— Work order —
Give the count of lines in the entries below that contain the string "układów", and only that count.

— Available records —
————

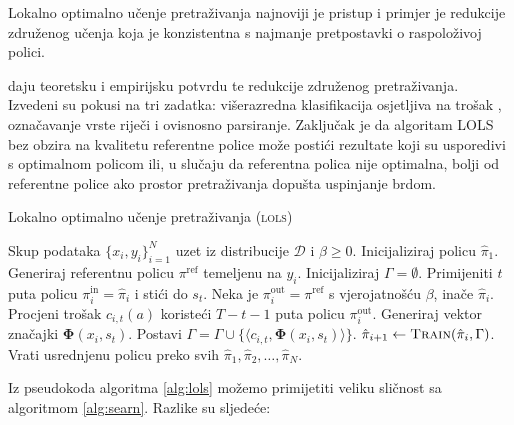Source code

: Lokalno optimalno učenje pretraživanja 
najnoviji je pristup i primjer je redukcije združenog učenja koja je
konzistentna s najmanje pretpostavki o raspoloživoj polici.

\cite{daume15lols} daju teoretsku i empirijsku potvrdu te redukcije združenog
pretraživanja. Izvedeni su pokusi na tri zadatka: višerazredna klasifikacija
osjetljiva na trošak ,
označavanje vrste riječi i ovisnosno parsiranje. Zaključak je da algoritam
\textsc{LOLS} bez obzira na kvalitetu referentne police može postići rezultate
koji su usporedivi s optimalnom policom ili, u slučaju da referentna polica nije
optimalna, bolji od referentne police ako prostor pretraživanja dopušta
uspinjanje brdom.

\begin{algorithm}
\caption{Lokalno optimalno učenje pretraživanja (\textsc{lols})}\label{alg:lols}
\begin{algorithmic}[1]
\Require Skup podataka $\{x_i, y_i\}_{i=1}^N$ uzet iz distribucije $\mathcal{D}$
         i $\beta \geq 0$. %
\State Inicijaliziraj policu $\hat{\pi}_1$.
  \State Generiraj referentnu policu $\pi^{\text{ref}}$ temeljenu na $y_i$.
  \State Inicijaliziraj $\Gamma = \emptyset$. 
    \State Primijeniti $t$ puta policu $\pi_{i}^{\text{in}} = \hat{\pi}_i$  i stići do $s_t$.  \label{alg:lols:learned}
      \State Neka je  $\pi_{i}^{\text{out}} = \pi^{\text{ref}}$ s vjerojatnošću $\beta$, inače $\hat{\pi}_i$.
      \State Procjeni trošak $c_{i,t}(a)$ koristeći $T-t-1$ puta policu $\pi_{i}^{\text{out}}$.  \label{alg:lols:mixture}
    \EndFor
    \State Generiraj vektor značajki $\mathbf{\Phi}(x_i, s_t)$.
    \State Postavi $\Gamma = \Gamma \cup \{\langle c_{i,t}, \mathbf{\Phi}(x_i, s_t) \rangle\}$.
  \EndFor
  \State $\hat{\pi}_{i+1} \gets \textsc{Train}(\hat{\pi}_i, \Gamma)$.
\EndFor
\State Vrati usrednjenu policu preko svih $\hat{\pi}_1, \hat{\pi}_2, \ldots, \hat{\pi}_N$.
\end{algorithmic}
\end{algorithm}

Iz pseudokoda algoritma \ref{alg:lols} možemo primijetiti veliku sličnost sa
algoritmom \ref{alg:searn}. Razlike su sljedeće:

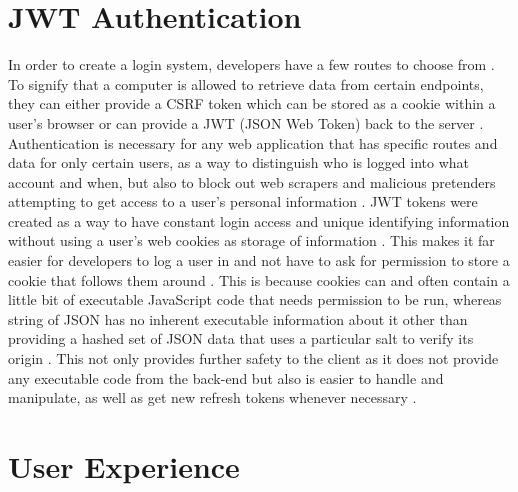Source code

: \section{JWT Authentication}

In order to create a login system, developers have a few routes to choose from \cite{Copes_2021}. To signify that a computer is allowed to retrieve data from certain endpoints, they can either provide a CSRF token which can be stored as a cookie within a user’s browser or can provide a JWT (JSON Web Token) back to the server \cite{Copes_2021}. Authentication is necessary for any web application that has specific routes and data for only certain users, as a way to distinguish who is logged into what account and when, but also to block out web scrapers and malicious pretenders attempting to get access to a user’s personal information \cite{Copes_2021, Ekler_Levendovszky_Janoky_2018}.
\newline
\newline
JWT tokens were created as a way to have constant login access and unique identifying information without using a user’s web cookies as storage of information \cite{Copes_2021}. This makes it far easier for developers to log a user in and not have to ask for permission to store a cookie that follows them around \cite{Copes_2021}. This is because cookies can and often contain a little bit of executable JavaScript code that needs permission to be run, whereas string of JSON has no inherent executable information about it other than providing a hashed set of JSON data that uses a particular salt to verify its origin \cite{Copes_2021}. This not only provides further safety to the client as it does not provide any executable code from the back-end but also is easier to handle and manipulate, as well as get new refresh tokens whenever necessary \cite{Copes_2021}.

\section{User Experience}

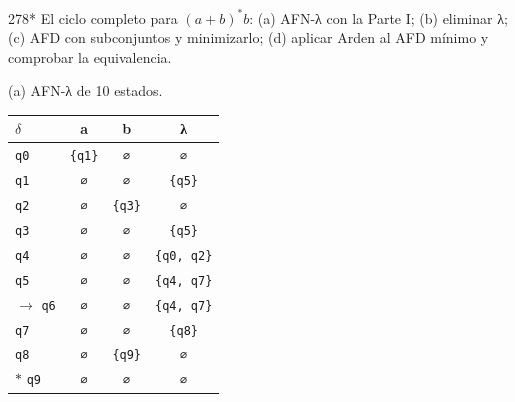 \documentclass[11pt]{article}
\begin{document}
\begin{ejercicio}{278}{*}
El ciclo completo para $(a + b)^*b$: (a) AFN-λ con la Parte I; (b) eliminar λ; (c) AFD con subconjuntos y minimizarlo; (d) aplicar Arden al AFD mínimo y comprobar la equivalencia.
\end{ejercicio}
\proc (a) AFN-λ de 10 estados.\begin{center}\small\begin{tabular}{lccc}\toprule
$\delta$ & a & b & λ \\\midrule
 \texttt{q0} & \texttt{\{q1\}} & \texttt{∅} & \texttt{∅} \\
 \texttt{q1} & \texttt{∅} & \texttt{∅} & \texttt{\{q5\}} \\
 \texttt{q2} & \texttt{∅} & \texttt{\{q3\}} & \texttt{∅} \\
 \texttt{q3} & \texttt{∅} & \texttt{∅} & \texttt{\{q5\}} \\
 \texttt{q4} & \texttt{∅} & \texttt{∅} & \texttt{\{q0, q2\}} \\
 \texttt{q5} & \texttt{∅} & \texttt{∅} & \texttt{\{q4, q7\}} \\
$\to$ \texttt{q6} & \texttt{∅} & \texttt{∅} & \texttt{\{q4, q7\}} \\
 \texttt{q7} & \texttt{∅} & \texttt{∅} & \texttt{\{q8\}} \\
 \texttt{q8} & \texttt{∅} & \texttt{\{q9\}} & \texttt{∅} \\
$*$ \texttt{q9} & \texttt{∅} & \texttt{∅} & \texttt{∅} \\
\bottomrule\end{tabular}\end{center}
\end{document}
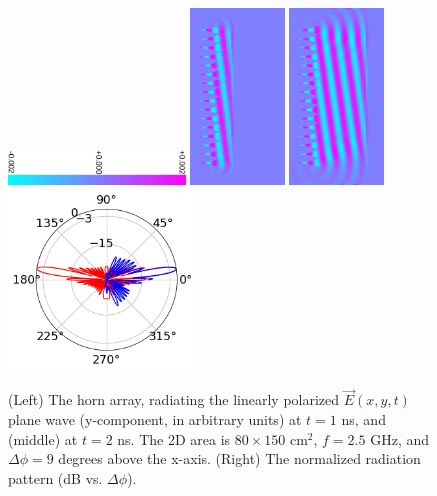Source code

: \documentclass[11pt]{amsart}
\begin{document}
\begin{figure}
\centering
\includegraphics[width=4.7cm,angle=90]{figures/fields/colorbar.pdf}
\includegraphics[width=2.5cm]{figures/fields/ey_phase_horn_t30.png}
\includegraphics[width=2.5cm]{figures/fields/ey_phase_horn_t60.png}
\includegraphics[width=5cm]{figures/fields/rad_patt_field.png}
\caption{\label{fig:1dhornresults2} (Left) The horn array, radiating the linearly polarized $\vec{E}(x,y,t)$ plane wave (y-component, in arbitrary units) at $t = 1$ ns, and (middle) at $t = 2$ ns.  The 2D area is $80 \times 150$ cm$^2$, $f=2.5$ GHz, and $\Delta \phi = 9$ degrees above the x-axis. (Right) The normalized radiation pattern (dB vs. $\Delta \phi$).}
\end{figure}
\end{document}

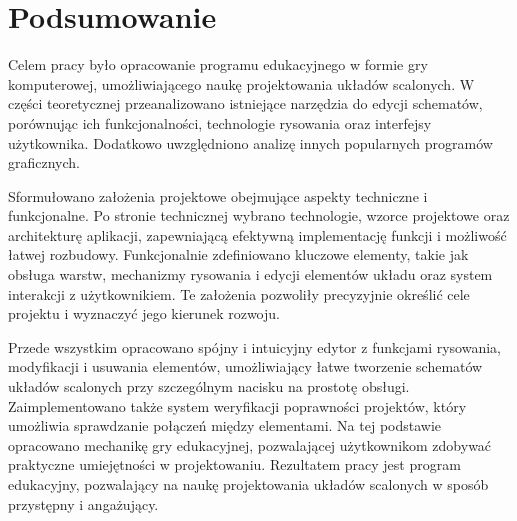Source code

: \chapter{Podsumowanie}
\label{ch:podsumowanie}

Celem pracy było opracowanie programu edukacyjnego w formie gry komputerowej,
umożliwiającego naukę projektowania układów scalonych.
W części teoretycznej przeanalizowano istniejące narzędzia do edycji schematów,
porównując ich funkcjonalności, technologie rysowania oraz interfejsy użytkownika.
Dodatkowo uwzględniono analizę innych popularnych programów graficznych.


Sformułowano założenia projektowe obejmujące aspekty techniczne i funkcjonalne.
Po stronie technicznej wybrano technologie,
wzorce projektowe oraz architekturę aplikacji,
zapewniającą efektywną implementację funkcji i możliwość łatwej rozbudowy.
Funkcjonalnie zdefiniowano kluczowe elementy, takie jak obsługa warstw,
mechanizmy rysowania i edycji elementów układu oraz system interakcji z użytkownikiem.
Te założenia pozwoliły precyzyjnie określić cele projektu i wyznaczyć jego kierunek rozwoju.



Przede wszystkim opracowano spójny i intuicyjny edytor z funkcjami rysowania,
modyfikacji i usuwania elementów,
umożliwiający łatwe tworzenie schematów układów scalonych przy szczególnym nacisku na prostotę obsługi.
Zaimplementowano także system weryfikacji poprawności projektów,
który umożliwia sprawdzanie połączeń między elementami.
Na tej podstawie opracowano mechanikę gry edukacyjnej,
pozwalającej użytkownikom zdobywać praktyczne umiejętności w projektowaniu.
Rezultatem pracy jest program edukacyjny,
pozwalający na naukę projektowania układów scalonych w sposób przystępny i angażujący.


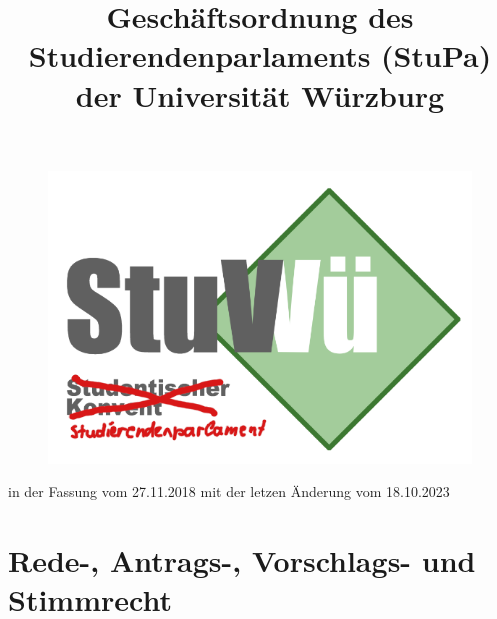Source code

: \documentclass[10pt,a4paper]{scrartcl}
\title{\LARGE Geschäftsordnung des Studierendenparlaments (StuPa) der Universität Würzburg}
\date{}
\begin{document}
\maketitle

\begin{figure}[h]
	\includegraphics[width=\textwidth]{logo.png}
\end{figure}


\vspace{2cm}

{\centering \Large \sffamily in der Fassung vom 27.11.2018 mit der letzen Änderung
vom 18.10.2023}

\pagebreak

\setcounter{tocdepth}{4}
\tableofcontents

\pagebreak


\section{Rede-, Antrags-, Vorschlags- und
Stimmrecht}\label{rede--antrags--vorschlags--und-stimmrecht}
\end{document}
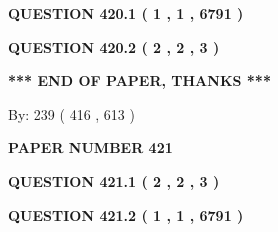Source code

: \documentclass[12pt]{article}
\begin{document}
 
 
 
   
   
  
\vspace{0.2in}
  
{\textbf{\Large{QUESTION
420.1 
 ( 1 , 1 , 6791 )
}}}
  
  
  
\vspace{0.2in}
  
{\textbf{\Large{QUESTION
420.2 
 ( 2 , 2 , 3 )
}}}
  
  
   
   
 \vspace{0.2in}
 
   
   
   
   
\vspace{1.0in} 
{\textbf{\large{ *** END OF PAPER, THANKS *** }}} 
   
   
\hspace{1.0in} By: 
 239 ( 416 ,  613 )
   
   
   
   
\newpage 
\setcounter{page}{ 
   421001 } 
   
   
   
   
 {\textbf{ \Large{ PAPER NUMBER  421  }}}
   
   
\vspace{0.2in}
   
   
   
   
   
   
 \vspace{0.2in}
 
 
 
 
   
   
  
\vspace{0.2in}
  
{\textbf{\Large{QUESTION
421.1 
 ( 2 , 2 , 3 )
}}}
  
  
  
\vspace{0.2in}
  
{\textbf{\Large{QUESTION
421.2 
 ( 1 , 1 , 6791 )
}}}
  
  
   
   
 \vspace{0.2in}
 
   
   
   
   
\end{document}
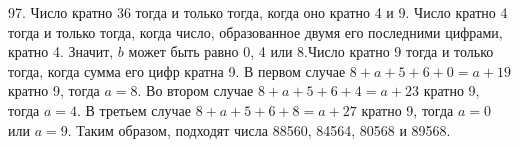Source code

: 97. Число кратно 36 тогда и только тогда, когда оно кратно 4 и 9. Число кратно 4 тогда и только тогда, когда число, образованное двумя его последними цифрами, кратно 4. Значит, $b$ может быть равно 0, 4 или 8.Число кратно 9 тогда и только тогда, когда сумма его цифр кратна 9. В первом случае $8+a+5+6+0=a+19$ кратно 9, тогда $a=8.$ Во втором случае $8+a+5+6+4=a+23$ кратно 9, тогда $a=4.$ В третьем случае $8+a+5+6+8=a+27$ кратно 9, тогда $a=0$ или $a=9.$ Таким образом, подходят числа 88560, 84564, 80568 и 89568.\\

————

— Result for this task —
3